Green Party veteran warns Agnew over 'dangers' of pro-Brexit alliance with SF
Green leader Steven Agnew has been given authority by his party's executive to continue discussions with other politicians about forming an anti-Brexit election pact.
Mr Agnew is holding talks with Sinn Fein today and plans to meet with Alliance and the UUP later this week. He has already held discussions with the SDLP.
However, the Green Party's first ever MLA, Brian Wilson, has warned that entering an electoral pact with republicans risks damaging its reputation.
He told the News Letter that an anti-Brexit pact might be seen as little more than a nationalist coalition, that would alienate unionist Green voters.
However, his former party has given the go-ahead to further discussions about forming an alliance with others who want the UK to remain in the EU. A spokeswoman last night said that its executive had agreed on the matter after it met on Saturday.
"One agenda item concerned our involvement in an anti-Brexit pact with other parties during the forthcoming Westminster election," she said. "Our executive agreed that we continue to explore options in the coming days. This means that we will seek to meet with other parties early next week to discuss matters."
Mr Wilson said: "In principle, I think the idea of getting an anti-Brexit coalition is a good idea. But I don't see how it's practical within the Northern Ireland context, given the whole political structure and the sectarian nature of Northern Ireland politics."
Meanwhile, SDLP leader Colum Eastwood has expressed support for his own party, Sinn Fein and the Greens withdrawing from the race in East Belfast.
Doing so would give Alliance leader Naomi Long a clear run at winning back the Westminster seat taken from her in 2015 by the DUP's Gavin Robinson - who himself benefited from an election pact that meant no UUP candidate stood.
Mr Robinson won by 2,597 votes in 2015, while the total of the SDLP, Sinn Fein and Green votes came to 2,008.
However, Mrs Long has said she had no interest in pacts.
A deal between pro-Remain parties could help Sinn Fein's Michelle Gildernew in Fermanagh and South Tyrone and the SDLP's Alasdair McDonnell in South Belfast. But the idea has been criticised by Ann Travers, whose sister was murdered by the IRA. She said she was "disgusted that both the SDLP and Greens are considering an electoral pact with Sinn Fein".
"How they can even dream of doing a deal with a political party that still justifies IRA murders and supports those murderers. It's beyond any comprehension," she wrote on Facebook.

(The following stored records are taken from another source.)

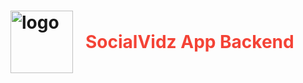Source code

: <h1 style="display: flex; align-items: center; ">
    <img src="./public/Social_Vidz_logo.png" alt="logo" width="100" height="100"> 
     <span style="margin-left: 20px; color:#F44336;"> 
        SocialVidz App Backend
     </span>
</h1> 
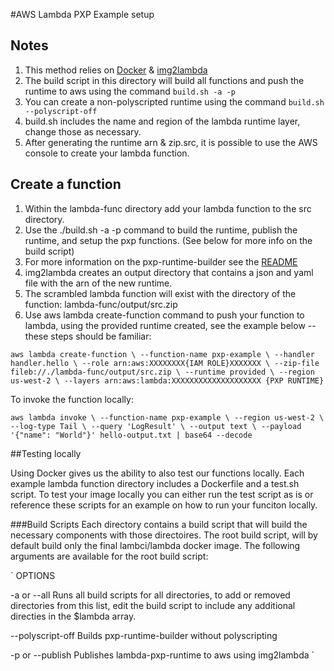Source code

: #AWS Lambda PXP Example setup 

## Notes

1. This method relies on [Docker][1] & [img2lambda][2]
2. The build script in this directory will build all functions and push the runtime to aws using the command 
`build.sh -a -p`
3. You can create a non-polyscripted runtime using the command 
`build.sh --polyscript-off`
4. build.sh includes the name and region of the lambda runtime layer, change those as necessary. 
5. After generating the runtime arn & zip.src, it is possible to use the AWS console to create your lambda function.


## Create a function
1. Within the lambda-func directory add your lambda function to the src directory. 
2. Use the ./build.sh -a -p command to build the runtime, publish the runtime, and setup the pxp functions. (See below for more info on the build script)
3. For more information on the pxp-runtime-builder see the [README][3]
4. img2lambda creates an output directory that contains a json and yaml file with the arn of the new runtime.
5. The scrambled lambda function will exist with the directory of the function: lambda-func/output/src.zip
6. Use aws lambda create-function command to push your function to lambda, using the provided runtime created, see the example below -- these steps should be familiar:

`
aws lambda create-function \
    --function-name pxp-example \
    --handler handler.hello \
    --role arn:aws:XXXXXXXX{IAM ROLE}XXXXXXX \
    --zip-file fileb://./lambda-func/output/src.zip \
    --runtime provided \
    --region us-west-2 \
    --layers arn:aws:lambda:XXXXXXXXXXXXXXXXXXXX {PXP RUNTIME}
`

To invoke the function locally:

`
aws lambda invoke \
    --function-name pxp-example \
    --region us-west-2 \
    --log-type Tail \
    --query 'LogResult' \
    --output text \
    --payload '{"name": "World"}' hello-output.txt | base64 --decode
`



##Testing locally

Using Docker gives us the ability to also test our functions locally. Each example lambda function directory includes a Dockerfile and a test.sh script. To test your image locally you can either run the test script as is or reference these scripts for an example on how to run your funciton locally.



###Build Scripts
Each directory contains a build script that will build the necessary components with those directoires.
The root build script, will by default build only the final lambci/lambda docker image.
The following arguments are available for the root build script:


`
OPTIONS

-a or --all
	Runs all build scripts for all directories, to add or removed directories from this list, edit the build script to include any additional directies in the $lambda array.

--polyscript-off
	Builds pxp-runtime-builder without polyscripting

-p or --publish
	Publishes lambda-pxp-runtime to aws using img2lambda
`


[1]: docker.com
[2]: https://github.com/awslabs/aws-lambda-container-image-converter 
[3]: https://github.com/polyverse/pxp-lambda/blob/master/pxp-runtime-builder/README.md
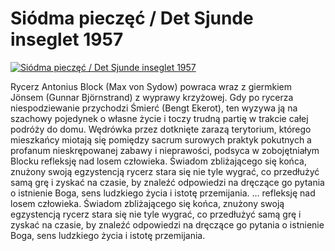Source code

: Siódma pieczęć / Det Sjunde inseglet 1957 
=============
[![Siódma pieczęć / Det Sjunde inseglet 1957 ](http://vidos.pl/images/player.gif)](http://vidos.pl/siodma-pieczec-det-sjunde-inseglet-1957)

 Rycerz Antonius Block (Max von Sydow) powraca wraz z giermkiem Jönsem (Gunnar Björnstrand) z wyprawy krzyżowej. Gdy po rycerza niespodziewanie przychodzi Śmierć (Bengt Ekerot), ten wyzywa ją na szachowy pojedynek o własne życie i toczy trudną partię w trakcie całej podróży do domu. Wędrówka przez dotknięte zarazą terytorium, którego mieszkańcy miotają się pomiędzy sacrum surowych praktyk pokutnych a profanum nieskrępowanej zabawy i nieprawości, podsyca w zobojętniałym Blocku refleksję nad losem człowieka. Świadom zbliżającego się końca, znużony swoją egzystencją rycerz stara się nie tyle wygrać, co przedłużyć samą grę i zyskać na czasie, by znaleźć odpowiedzi na dręczące go pytania o istnienie Boga, sens ludzkiego życia i istotę przemijania.   ... refleksję nad losem człowieka. Świadom zbliżającego się końca, znużony swoją egzystencją rycerz stara się nie tyle wygrać, co przedłużyć samą grę i zyskać na czasie, by znaleźć odpowiedzi na dręczące go pytania o istnienie Boga, sens ludzkiego życia i istotę przemijania.
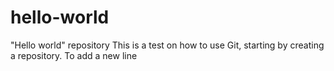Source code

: # hello-world
"Hello world" repository
This is a test on how to use Git, starting by creating a repository.
To add a new line
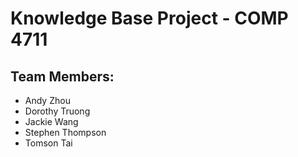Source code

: # Knowledge Base Project - COMP 4711 #

## Team Members: ##

* Andy Zhou
* Dorothy Truong
* Jackie Wang
* Stephen Thompson
* Tomson Tai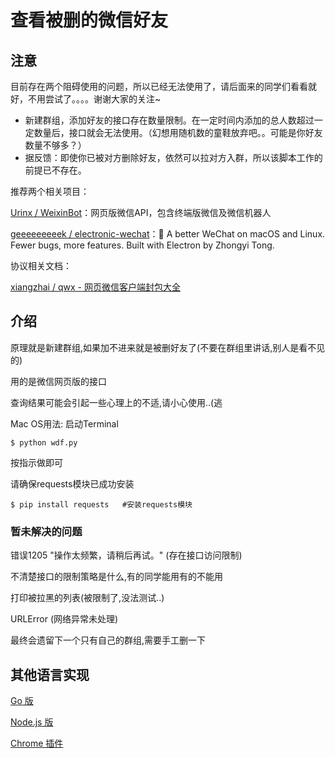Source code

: # 查看被删的微信好友

## 注意

目前存在两个阻碍使用的问题，所以已经无法使用了，请后面来的同学们看看就好，不用尝试了。。。。谢谢大家的关注~

- 新建群组，添加好友的接口存在数量限制。在一定时间内添加的总人数超过一定数量后，接口就会无法使用。（幻想用随机数的童鞋放弃吧。。可能是你好友数量不够多？）
- 据反馈：即使你已被对方删除好友，依然可以拉对方入群，所以该脚本工作的前提已不存在。

推荐两个相关项目：

[Urinx / WeixinBot](https://github.com/Urinx/WeixinBot)：网页版微信API，包含终端版微信及微信机器人

[geeeeeeeeek / electronic-wechat](https://github.com/geeeeeeeeek/electronic-wechat)：💬 A better WeChat on macOS and Linux. Fewer bugs, more features. Built with Electron by Zhongyi Tong.

协议相关文档：

[xiangzhai / qwx - 网页微信客户端封包大全](https://github.com/xiangzhai/qwx/blob/master/doc/protocol.md)

## 介绍

原理就是新建群组,如果加不进来就是被删好友了(不要在群组里讲话,别人是看不见的)

用的是微信网页版的接口

查询结果可能会引起一些心理上的不适,请小心使用..(逃

Mac OS用法:
启动Terminal

`$ python wdf.py`

按指示做即可

请确保requests模块已成功安装

`$ pip install requests   #安装requests模块`

### 暂未解决的问题

错误1205 "操作太频繁，请稍后再试。" (存在接口访问限制)

不清楚接口的限制策略是什么,有的同学能用有的不能用

打印被拉黑的列表(被限制了,没法测试..)

URLError (网络异常未处理)

最终会遗留下一个只有自己的群组,需要手工删一下

## 其他语言实现

[Go 版](https://github.com/miraclesu/wechat-deleted-friends)

[Node.js 版](https://github.com/chemdemo/wechat-helper)

[Chrome 插件](https://github.com/liaohuqiu/wechat-helper)
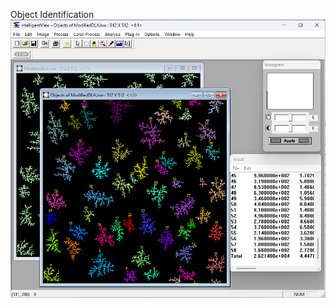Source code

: 
Object Identification
<img src="https://github.com/bwyoon/intelligentview/blob/master/IV-screenshot1.png">

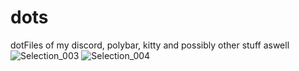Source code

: # dots
dotFiles of my discord, polybar, kitty and possibly other stuff aswell
![Selection_003](https://user-images.githubusercontent.com/75095334/120565298-0a381a80-c40d-11eb-9d96-cd52ab9009c5.png)
![Selection_004](https://user-images.githubusercontent.com/75095334/120565304-0b694780-c40d-11eb-9faa-6b46f7453524.png)
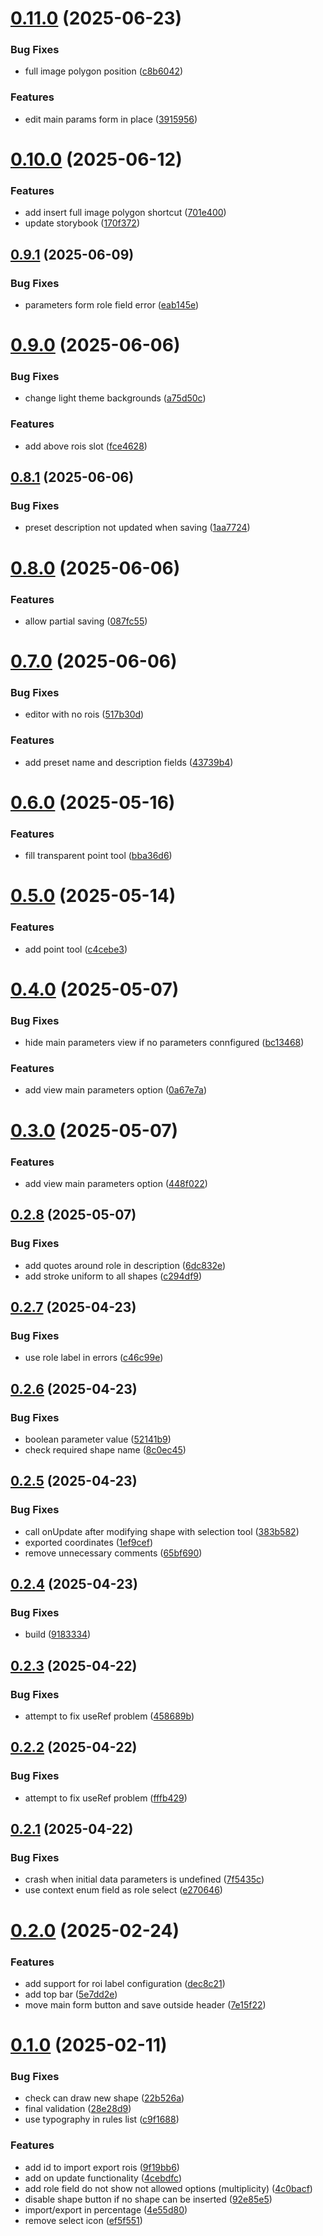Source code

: # [0.11.0](https://github.com/abidibo/react-cam-roi/compare/v0.10.0...v0.11.0) (2025-06-23)


### Bug Fixes

* full image polygon position ([c8b6042](https://github.com/abidibo/react-cam-roi/commit/c8b6042fc094851ff5d87397bc58bae5ca12cc2b))


### Features

* edit main params form in place ([3915956](https://github.com/abidibo/react-cam-roi/commit/391595608805832281cf7e887cac828b4aebb337))

# [0.10.0](https://github.com/abidibo/react-cam-roi/compare/v0.9.1...v0.10.0) (2025-06-12)


### Features

* add insert full image polygon shortcut ([701e400](https://github.com/abidibo/react-cam-roi/commit/701e4004ecd45ed6360217e5fa0c0af36c8e4f3d))
* update storybook ([170f372](https://github.com/abidibo/react-cam-roi/commit/170f37229425b6a283a38ba5266c1fea094b7f3a))

## [0.9.1](https://github.com/abidibo/react-cam-roi/compare/v0.9.0...v0.9.1) (2025-06-09)


### Bug Fixes

* parameters form role field error ([eab145e](https://github.com/abidibo/react-cam-roi/commit/eab145e66956097a2a51c4cf66004feb0edf22e5))

# [0.9.0](https://github.com/abidibo/react-cam-roi/compare/v0.8.1...v0.9.0) (2025-06-06)


### Bug Fixes

* change light theme backgrounds ([a75d50c](https://github.com/abidibo/react-cam-roi/commit/a75d50c827211794ea615f96691241b786c80bdd))


### Features

* add above rois slot ([fce4628](https://github.com/abidibo/react-cam-roi/commit/fce46284783cc8287aa0389aeed28723af703aa5))

## [0.8.1](https://github.com/abidibo/react-cam-roi/compare/v0.8.0...v0.8.1) (2025-06-06)


### Bug Fixes

* preset description not updated when saving ([1aa7724](https://github.com/abidibo/react-cam-roi/commit/1aa772436e78989d8c9c8e036329e35f559632f1))

# [0.8.0](https://github.com/abidibo/react-cam-roi/compare/v0.7.0...v0.8.0) (2025-06-06)


### Features

* allow partial saving ([087fc55](https://github.com/abidibo/react-cam-roi/commit/087fc55420f8517ffa23f7e4189138b0ccf09556))

# [0.7.0](https://github.com/abidibo/react-cam-roi/compare/v0.6.0...v0.7.0) (2025-06-06)


### Bug Fixes

* editor with no rois ([517b30d](https://github.com/abidibo/react-cam-roi/commit/517b30d3bd3751762c6e3b35324c3b35b5fa1128))


### Features

* add preset name and description fields ([43739b4](https://github.com/abidibo/react-cam-roi/commit/43739b49e318cacaedcbc2bc794c051d36ed15b1))

# [0.6.0](https://github.com/abidibo/react-cam-roi/compare/v0.5.0...v0.6.0) (2025-05-16)


### Features

* fill transparent point tool ([bba36d6](https://github.com/abidibo/react-cam-roi/commit/bba36d66502d0ee9f8c0dd316675514fdc24ea9c))

# [0.5.0](https://github.com/abidibo/react-cam-roi/compare/v0.4.0...v0.5.0) (2025-05-14)


### Features

* add point tool ([c4cebe3](https://github.com/abidibo/react-cam-roi/commit/c4cebe3ea3afafbd349a20ffc3cd1a66b65ac8e3))

# [0.4.0](https://github.com/abidibo/react-cam-roi/compare/v0.3.0...v0.4.0) (2025-05-07)


### Bug Fixes

* hide main parameters view if no parameters connfigured ([bc13468](https://github.com/abidibo/react-cam-roi/commit/bc134680704e2097007d686da93e54e14f2e0c97))


### Features

* add view main parameters option ([0a67e7a](https://github.com/abidibo/react-cam-roi/commit/0a67e7aa31a9a1cf63062977416b76d791f472e9))

# [0.3.0](https://github.com/abidibo/react-cam-roi/compare/v0.2.8...v0.3.0) (2025-05-07)


### Features

* add view main parameters option ([448f022](https://github.com/abidibo/react-cam-roi/commit/448f0224d79f1b81b544fac0d324fc55c6034f3b))

## [0.2.8](https://github.com/abidibo/react-cam-roi/compare/v0.2.7...v0.2.8) (2025-05-07)


### Bug Fixes

* add quotes around role in description ([6dc832e](https://github.com/abidibo/react-cam-roi/commit/6dc832e9ebf6ac78b5a80f39da5b1f278fae7b5e))
* add stroke uniform to all shapes ([c294df9](https://github.com/abidibo/react-cam-roi/commit/c294df98ffd6f7a4e429eda3cab1258f76e173cf))

## [0.2.7](https://github.com/abidibo/react-cam-roi/compare/v0.2.6...v0.2.7) (2025-04-23)


### Bug Fixes

* use role label in errors ([c46c99e](https://github.com/abidibo/react-cam-roi/commit/c46c99eb81ef80924dec43f06eac3fc187b181d3))

## [0.2.6](https://github.com/abidibo/react-cam-roi/compare/v0.2.5...v0.2.6) (2025-04-23)


### Bug Fixes

* boolean parameter value ([52141b9](https://github.com/abidibo/react-cam-roi/commit/52141b917181f9b947365cca1d5175f29021bc83))
* check required shape name ([8c0ec45](https://github.com/abidibo/react-cam-roi/commit/8c0ec458937c974bca767a459c3988c312fd3be8))

## [0.2.5](https://github.com/abidibo/react-cam-roi/compare/v0.2.4...v0.2.5) (2025-04-23)


### Bug Fixes

* call onUpdate after modifying shape with selection tool ([383b582](https://github.com/abidibo/react-cam-roi/commit/383b5827093a4f1a6cfbaff7ed62c176b99bf15d))
* exported coordinates ([1ef9cef](https://github.com/abidibo/react-cam-roi/commit/1ef9cefc4daef4de9105922578543cbc1c1a6fe3))
* remove unnecessary comments ([65bf690](https://github.com/abidibo/react-cam-roi/commit/65bf690ca003bce5e7226f35931b5eaf655c2d20))

## [0.2.4](https://github.com/abidibo/react-cam-roi/compare/v0.2.3...v0.2.4) (2025-04-23)


### Bug Fixes

* build ([9183334](https://github.com/abidibo/react-cam-roi/commit/918333425d32ab150c0a9e5bf8d89c8a28938ce1))

## [0.2.3](https://github.com/abidibo/react-cam-roi/compare/v0.2.2...v0.2.3) (2025-04-22)


### Bug Fixes

* attempt to fix useRef problem ([458689b](https://github.com/abidibo/react-cam-roi/commit/458689bdeae2cad684c093ec4fe18bed7bef00e4))

## [0.2.2](https://github.com/abidibo/react-cam-roi/compare/v0.2.1...v0.2.2) (2025-04-22)


### Bug Fixes

* attempt to fix useRef problem ([fffb429](https://github.com/abidibo/react-cam-roi/commit/fffb4296656e6b4c306212bf81f9ccb5225ebc0a))

## [0.2.1](https://github.com/abidibo/react-cam-roi/compare/v0.2.0...v0.2.1) (2025-04-22)


### Bug Fixes

* crash when initial data parameters is undefined ([7f5435c](https://github.com/abidibo/react-cam-roi/commit/7f5435c89f30f08f3d24b0feec21506f95634656))
* use context enum field as role select ([e270646](https://github.com/abidibo/react-cam-roi/commit/e27064677d15a89997deaa650055f9bf5d1b5eb6))

# [0.2.0](https://github.com/abidibo/react-cam-roi/compare/v0.1.0...v0.2.0) (2025-02-24)


### Features

* add support for roi label configuration ([dec8c21](https://github.com/abidibo/react-cam-roi/commit/dec8c212b0360cd8c8895b1bc1a0aa2dc0f016bd))
* add top bar ([5e7dd2e](https://github.com/abidibo/react-cam-roi/commit/5e7dd2e80e5dca0db0fbf199ec55c2f374d01843))
* move main form button and save outside header ([7e15f22](https://github.com/abidibo/react-cam-roi/commit/7e15f226c54ebf4ba8f0337a5c6fa591d7fb127a))

# [0.1.0](https://github.com/abidibo/react-cam-roi/compare/v0.0.13...v0.1.0) (2025-02-11)


### Bug Fixes

* check can draw new shape ([22b526a](https://github.com/abidibo/react-cam-roi/commit/22b526a07504ae530d1799b47f3235241fbbed62))
* final validation ([28e28d9](https://github.com/abidibo/react-cam-roi/commit/28e28d99775af8dcfae27454acfb12da7cbe800e))
* use typography in rules list ([c9f1688](https://github.com/abidibo/react-cam-roi/commit/c9f1688e250944c79f738b6011e902da9ecc6abb))


### Features

* add id to import export rois ([9f19bb6](https://github.com/abidibo/react-cam-roi/commit/9f19bb64e62163f620d256316a068858b7792269))
* add on update functionality ([4cebdfc](https://github.com/abidibo/react-cam-roi/commit/4cebdfc0582fe5805ef7b740f86f9ce448233dfe))
* add role field do not show not allowed options (multiplicity) ([4c0bacf](https://github.com/abidibo/react-cam-roi/commit/4c0bacfbf0709323f9db1852d6af13a33445fa5f))
* disable shape button if no shape can be inserted ([92e85e5](https://github.com/abidibo/react-cam-roi/commit/92e85e51a857ce3f7238c40f5671a9898a34ca18))
* import/export in percentage ([4e55d80](https://github.com/abidibo/react-cam-roi/commit/4e55d80b61717b21654d734963d84e67ffdfba88))
* remove select icon ([ef5f551](https://github.com/abidibo/react-cam-roi/commit/ef5f551ae01a6e0f8e6bd8066d2c278bb18f3e40))
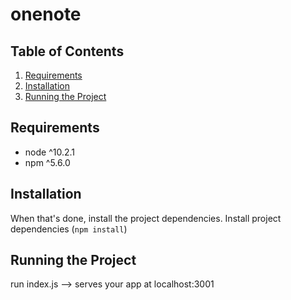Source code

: # onenote

## Table of Contents
1. [Requirements](#requirements)
2. [Installation](#installation)
3. [Running the Project](#running-the-project)

## Requirements

* node ^10.2.1
* npm ^5.6.0

## Installation

When that's done, install the project dependencies. 
Install project dependencies (`npm install`)

## Running the Project
run index.js --> serves your app at localhost:3001
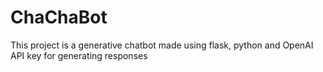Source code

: # ChaChaBot
This project is a generative chatbot made using flask, python and OpenAI API key for generating responses
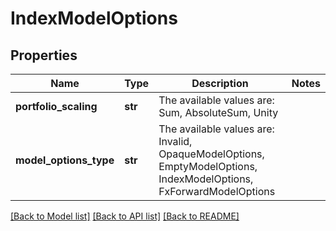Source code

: # IndexModelOptions


## Properties
Name | Type | Description | Notes
------------ | ------------- | ------------- | -------------
**portfolio_scaling** | **str** | The available values are: Sum, AbsoluteSum, Unity | 
**model_options_type** | **str** | The available values are: Invalid, OpaqueModelOptions, EmptyModelOptions, IndexModelOptions, FxForwardModelOptions | 

[[Back to Model list]](../README.md#documentation-for-models) [[Back to API list]](../README.md#documentation-for-api-endpoints) [[Back to README]](../README.md)


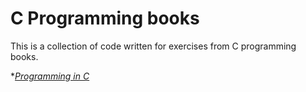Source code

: # C Programming books

This is a collection of code written for exercises from C programming books.

*[_Programming in C_](https://github.com/cinephile85/c-programming-books/tree/master/programming-in-c)

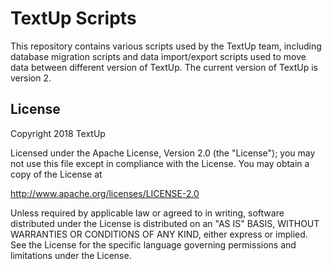 # TextUp Scripts

This repository contains various scripts used by the TextUp team, including database migration scripts and data import/export scripts used to move data between different version of TextUp. The current version of TextUp is version 2.

## License

Copyright 2018 TextUp

Licensed under the Apache License, Version 2.0 (the "License");
you may not use this file except in compliance with the License.
You may obtain a copy of the License at

  http://www.apache.org/licenses/LICENSE-2.0

Unless required by applicable law or agreed to in writing, software
distributed under the License is distributed on an "AS IS" BASIS,
WITHOUT WARRANTIES OR CONDITIONS OF ANY KIND, either express or implied.
See the License for the specific language governing permissions and
limitations under the License.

Meanwhile, Sinn Fein MEP Martina Anderson has been reminding her Twitter followers of her pro-EU position. She posed in a 'No to Brexit' T-shirt alongside SF deputy leader Mary Lou McDonald. On the back it reads: "Brexit, you can stick it where the sun don't shine."
The quote refers to a speech Ms Anderson gave in the European Parliament in March, in which she said Theresa May can stick the Irish border "where the sun don't shine".